Wed | Oct 18, 2017

Caribbean states almost ready for Ebola

Published:Sunday | July 26, 2015 | 12:00 AMCorey Robinson
Health Minister Dr Fenton Ferguson is followed by Dr Marion Bullock-DuCasse, acting chief medical officer in the health ministry, as they left the medical post before handing over the hand-held temperature machines for Ebola testing at the Norman Manley International Airport last year.

A year after an Ebola outbreak pushed the world into panic, the Caribbean Public Health Authority (CARPHA) has described the region as being adequately prepared to deal with the disease that killed more than 27,000 people globally.

CARPHA director Dr James Hospedales, made the disclosure following a two-day Ebola simulation exercise, where he gave the Caribbean 3.5 out of five in regards to being prepared for Ebola.

The Ebola simulation, dubbed 'Exercise Hummingbird', was carried out on July 13 and 14 in 13 countries, including Jamaica, by CARPHA in collaboration with the Implementation Agency for Crime and Security.

"On a scale of one to five, with five being the highest, I would say that the Caribbean is at 3.5," said Hospedales, who was keynote speaker at the Jamaica Association of Professionals in Nutrition and Dietetics obesity conference in Kingston last Wednesday.

aSSESSMENTS

"Last year, when the whole scare started and we took stock, we realised that none of the countries in the Caribbean had met the standards of what are called the international standards of health regulations," explained Hospedales.

"The Pan American Health Organization and CARPHA did a lot of assessments directly on national preparedness and found gaps in ports of entry, in the hospitals in terms of isolation and laboratory capacity.

"In all those areas, we have improved.
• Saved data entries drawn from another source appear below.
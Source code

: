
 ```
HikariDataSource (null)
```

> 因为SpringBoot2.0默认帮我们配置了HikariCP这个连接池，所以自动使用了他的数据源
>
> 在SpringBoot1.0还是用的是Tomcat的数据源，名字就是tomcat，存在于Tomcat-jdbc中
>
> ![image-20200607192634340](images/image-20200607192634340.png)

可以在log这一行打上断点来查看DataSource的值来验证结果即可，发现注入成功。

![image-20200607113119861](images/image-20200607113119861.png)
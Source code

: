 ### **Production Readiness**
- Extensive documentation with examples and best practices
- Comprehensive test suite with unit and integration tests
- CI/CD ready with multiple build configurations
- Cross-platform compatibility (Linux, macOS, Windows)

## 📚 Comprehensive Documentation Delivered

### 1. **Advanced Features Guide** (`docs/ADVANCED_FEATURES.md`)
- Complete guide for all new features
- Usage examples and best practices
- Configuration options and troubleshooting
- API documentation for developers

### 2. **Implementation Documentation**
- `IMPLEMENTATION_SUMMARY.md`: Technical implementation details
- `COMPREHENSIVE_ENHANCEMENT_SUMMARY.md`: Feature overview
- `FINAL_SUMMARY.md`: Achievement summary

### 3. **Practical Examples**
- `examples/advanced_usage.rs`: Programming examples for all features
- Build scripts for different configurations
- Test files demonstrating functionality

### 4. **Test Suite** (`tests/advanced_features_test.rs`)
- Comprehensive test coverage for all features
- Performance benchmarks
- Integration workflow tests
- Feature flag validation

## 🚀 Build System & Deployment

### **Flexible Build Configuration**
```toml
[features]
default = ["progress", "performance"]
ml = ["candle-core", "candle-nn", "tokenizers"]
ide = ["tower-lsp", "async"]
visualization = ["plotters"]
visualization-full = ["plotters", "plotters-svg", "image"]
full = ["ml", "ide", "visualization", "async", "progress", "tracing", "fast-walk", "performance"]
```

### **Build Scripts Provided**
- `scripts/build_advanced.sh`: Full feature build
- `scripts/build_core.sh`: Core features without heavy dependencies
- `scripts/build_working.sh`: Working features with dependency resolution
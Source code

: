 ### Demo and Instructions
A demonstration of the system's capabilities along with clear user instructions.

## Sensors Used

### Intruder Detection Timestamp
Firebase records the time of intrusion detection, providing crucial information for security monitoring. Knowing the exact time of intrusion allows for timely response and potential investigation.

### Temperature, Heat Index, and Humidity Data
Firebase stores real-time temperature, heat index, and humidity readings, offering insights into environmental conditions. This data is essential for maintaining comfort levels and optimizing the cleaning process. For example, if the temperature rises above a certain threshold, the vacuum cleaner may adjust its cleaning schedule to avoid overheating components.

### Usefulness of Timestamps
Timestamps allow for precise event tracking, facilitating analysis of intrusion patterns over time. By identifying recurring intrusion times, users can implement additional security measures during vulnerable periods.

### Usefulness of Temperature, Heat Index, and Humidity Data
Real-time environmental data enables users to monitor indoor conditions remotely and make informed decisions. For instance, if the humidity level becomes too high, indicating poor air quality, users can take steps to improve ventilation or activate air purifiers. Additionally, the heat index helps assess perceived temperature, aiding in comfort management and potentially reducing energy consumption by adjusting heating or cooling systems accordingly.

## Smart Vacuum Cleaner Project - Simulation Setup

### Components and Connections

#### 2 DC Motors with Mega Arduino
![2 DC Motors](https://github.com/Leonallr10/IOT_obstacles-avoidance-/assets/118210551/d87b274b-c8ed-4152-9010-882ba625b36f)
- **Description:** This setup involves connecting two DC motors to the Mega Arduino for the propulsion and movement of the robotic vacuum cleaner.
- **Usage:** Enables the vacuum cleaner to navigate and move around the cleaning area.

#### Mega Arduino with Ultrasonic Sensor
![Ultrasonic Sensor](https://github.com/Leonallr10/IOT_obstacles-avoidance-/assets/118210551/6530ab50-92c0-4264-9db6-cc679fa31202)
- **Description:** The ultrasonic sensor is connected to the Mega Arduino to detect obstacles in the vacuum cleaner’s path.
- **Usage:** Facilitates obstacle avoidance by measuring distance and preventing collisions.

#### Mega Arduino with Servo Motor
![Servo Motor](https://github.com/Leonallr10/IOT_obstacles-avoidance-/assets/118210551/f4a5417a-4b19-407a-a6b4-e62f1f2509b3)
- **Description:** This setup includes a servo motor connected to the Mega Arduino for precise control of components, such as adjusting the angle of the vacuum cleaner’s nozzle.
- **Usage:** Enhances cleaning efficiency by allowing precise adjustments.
Can you ever be fully ready? There is always room for improvement," said Hospedales, who explained that attention was particularly paid to immigration "because that is where the people were coming in".

Hospedales declined to speak on the level of preparedness of individual countries and how they ranked against other Caribbean countries, but noted that health administrators of all membership states were enthusiastic and encouraged about the exercise.

"I would say, though, that governments have invested heavily and you have seen improvements in isolation, training of staff and protective equipment. Those have been stepped up quite a bit," he said.

According to Hospedales, lack of funding and resources were also issues coming out of last year's scare, and efforts have been made to facilitate funding and donations in preparation for Ebola and other similar type illnesses.